4.03.2001

Artikel

Gerichtsurteil:
Polizeikessel war
unrechtmäßig

Das Oberverwaltungsgericht Münster (zuständig u.a. für Dortmund) hat am 2.3.01 geurteilt: Der Polizeikessel vom 21. Oktober war unrechtmäßig. Außerdem wird es der Polizei für die Zukunft ausdrücklich untersagt, Versammlungen ohne Auflösung (dies muß gut hörbar und mehrmals geschehen) einzukesseln. Dies gelte auch, wenn aus der Versammlung heraus Straftaten begangen wurden. Den betroffenen DemonstrantInnen steht sehr wahrscheinlich Schmerzensgeld zu. Ähnliche, wenn auch eher als symbolisch zu wertende, Regelungen gab es bereits in vergleichbaren frühreren Fällen.
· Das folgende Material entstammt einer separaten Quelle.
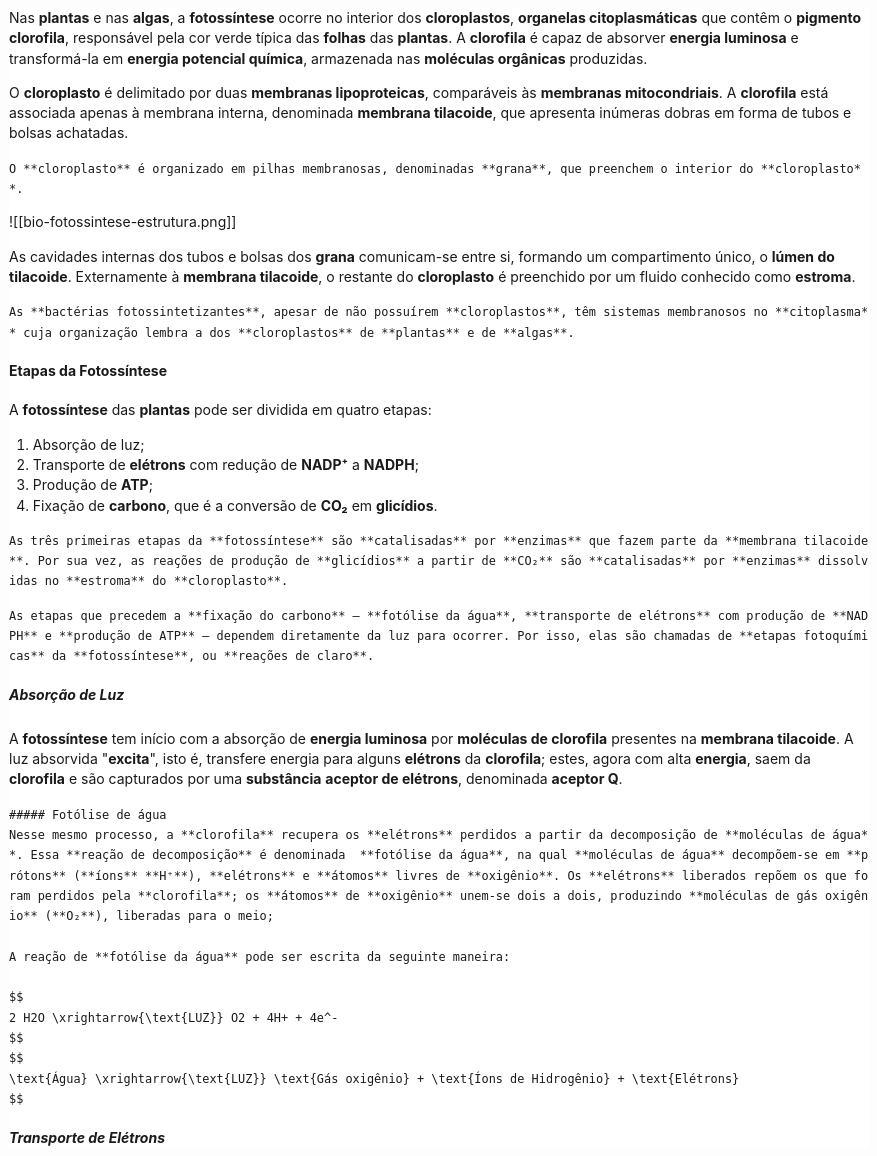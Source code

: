 Nas **plantas** e nas **algas**, a **fotossíntese** ocorre no interior dos **cloroplastos**, **organelas citoplasmáticas** que contêm o **pigmento** **clorofila**, responsável pela cor verde típica das **folhas** das **plantas**. A **clorofila** é capaz de absorver **energia luminosa** e transformá-la em **energia potencial química**, armazenada nas **moléculas orgânicas** produzidas.

O **cloroplasto** é delimitado por duas **membranas lipoproteicas**, comparáveis às **membranas mitocondriais**. A **clorofila** está associada apenas à membrana interna, denominada **membrana tilacoide**, que apresenta inúmeras dobras em forma de tubos e bolsas achatadas. 

```ad-info
O **cloroplasto** é organizado em pilhas membranosas, denominadas **grana**, que preenchem o interior do **cloroplasto**.
```

![[bio-fotossintese-estrutura.png]]

As cavidades internas dos tubos e bolsas dos **grana** comunicam-se entre si, formando um compartimento único, o **lúmen do tilacoide**. Externamente à **membrana tilacoide**, o restante do **cloroplasto** é preenchido por um fluido conhecido como **estroma**.

```ad-note
As **bactérias fotossintetizantes**, apesar de não possuírem **cloroplastos**, têm sistemas membranosos no **citoplasma** cuja organização lembra a dos **cloroplastos** de **plantas** e de **algas**.
```
#### Etapas da Fotossíntese
A **fotossíntese** das **plantas** pode ser dividida em quatro etapas: 
1. Absorção de luz; 
2. Transporte de **elétrons** com redução de **NADP⁺** a **NADPH**; 
3. Produção de **ATP**; 
4. Fixação de **carbono**, que é a conversão de **CO₂** em **glicídios**.

```ad-warning
As três primeiras etapas da **fotossíntese** são **catalisadas** por **enzimas** que fazem parte da **membrana tilacoide**. Por sua vez, as reações de produção de **glicídios** a partir de **CO₂** são **catalisadas** por **enzimas** dissolvidas no **estroma** do **cloroplasto**. 
```

```ad-info
As etapas que precedem a **fixação do carbono** — **fotólise da água**, **transporte de elétrons** com produção de **NADPH** e **produção de ATP** — dependem diretamente da luz para ocorrer. Por isso, elas são chamadas de **etapas fotoquímicas** da **fotossíntese**, ou **reações de claro**.
```
##### Absorção de Luz
A **fotossíntese** tem início com a absorção de **energia luminosa** por **moléculas de clorofila** presentes na **membrana tilacoide**. A luz absorvida "**excita**", isto é, transfere energia para alguns **elétrons** da **clorofila**; estes, agora com alta **energia**, saem da **clorofila** e são capturados por uma **substância** **aceptor de elétrons**, denominada **aceptor Q**. 

```ad-summary
##### Fotólise de água
Nesse mesmo processo, a **clorofila** recupera os **elétrons** perdidos a partir da decomposição de **moléculas de água**. Essa **reação de decomposição** é denominada  **fotólise da água**, na qual **moléculas de água** decompõem-se em **prótons** (**íons** **H⁺**), **elétrons** e **átomos** livres de **oxigênio**. Os **elétrons** liberados repõem os que foram perdidos pela **clorofila**; os **átomos** de **oxigênio** unem-se dois a dois, produzindo **moléculas de gás oxigênio** (**O₂**), liberadas para o meio; 

A reação de **fotólise da água** pode ser escrita da seguinte maneira:

$$
2 H2O \xrightarrow{\text{LUZ}} O2 + 4H+ + 4e^-
$$
$$
\text{Água} \xrightarrow{\text{LUZ}} \text{Gás oxigênio} + \text{Íons de Hidrogênio} + \text{Elétrons}
$$
```
##### Transporte de Elétrons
Nach dem "Hamburger Kessel" von 1986 hatte das Landgericht Hamburg die Polizeiführer wegen Freiheits- beraubung zu Geldstrafen verurteilt. 861 Demonstranten erhielten 200 DM Schmerzensgeld.

Hintergrund

Am 21. Oktober waren in Dortmund 310 überwiegend junge Leute bei den von oben einberufenen Demonstrationen gegen rechts von Polizei-Kordons umzingelt und über mehrere Stunden festgehalten worden. Angeblicher Grund für die Spezialbehandlung mit anschließender erkennungs- dienstlicher Abnahme von Fingerabdrücken und "Verbrecherfotos" war, daß in der City die Konfontation mit Neo-Nazis verhindert werden sollte.

Am 16. Dezember wiederholte sich eine solche Einkesselung in einer ähnlichen Situation. Diesmal wurden 595 Menschen eingekesselt und erst Stunden später ins Präsidium transportiert. Unter ihnen: 210 Jugendliche unter 18 Jahren; der letzte durfte um 0.30 Uhr heim. 33 Beamte - auch das ist akribisch protokolliert - betreuten rund 180 fassungslose Eltern; früh um 1.15 Uhr endete der Einsatz.

Die Kessel von Dortmund brachten die Polizei ins Schwitzen. Weniger die drei Dienstaufsichtsbeschwerden und zwei Strafanzeigen gegen den Polizeipräsidenten und verantwortliche Einsatzleiter - 905 Ermittlungsverfahren waren zu bearbeiten.

Bemerkenswert ist am jetzt ergangenen Urteil, daß vom Oberverwaltungsgericht erstmalig der Ermessensspielraum für zukünftige Aktionen ausdrücklich eingeschränkt wurde. Kritische Beobachter zogen daraus den Schluß, dass von Seiten der Richter befürchtet wurde, die Polizei werde sich ohne solch eindeutige Passagen im Urteilstext in Zukunft weiterhin rechtswidrig verhalten.

Das aktuelle Urteil ist zudem in Hinblick auf die bevor- stehenden CASTOR-Blockaden interessant. Auch bei den Schienenaktionstagen in Ahaus 1997 wurden DemonstrantInnen eingekesselt.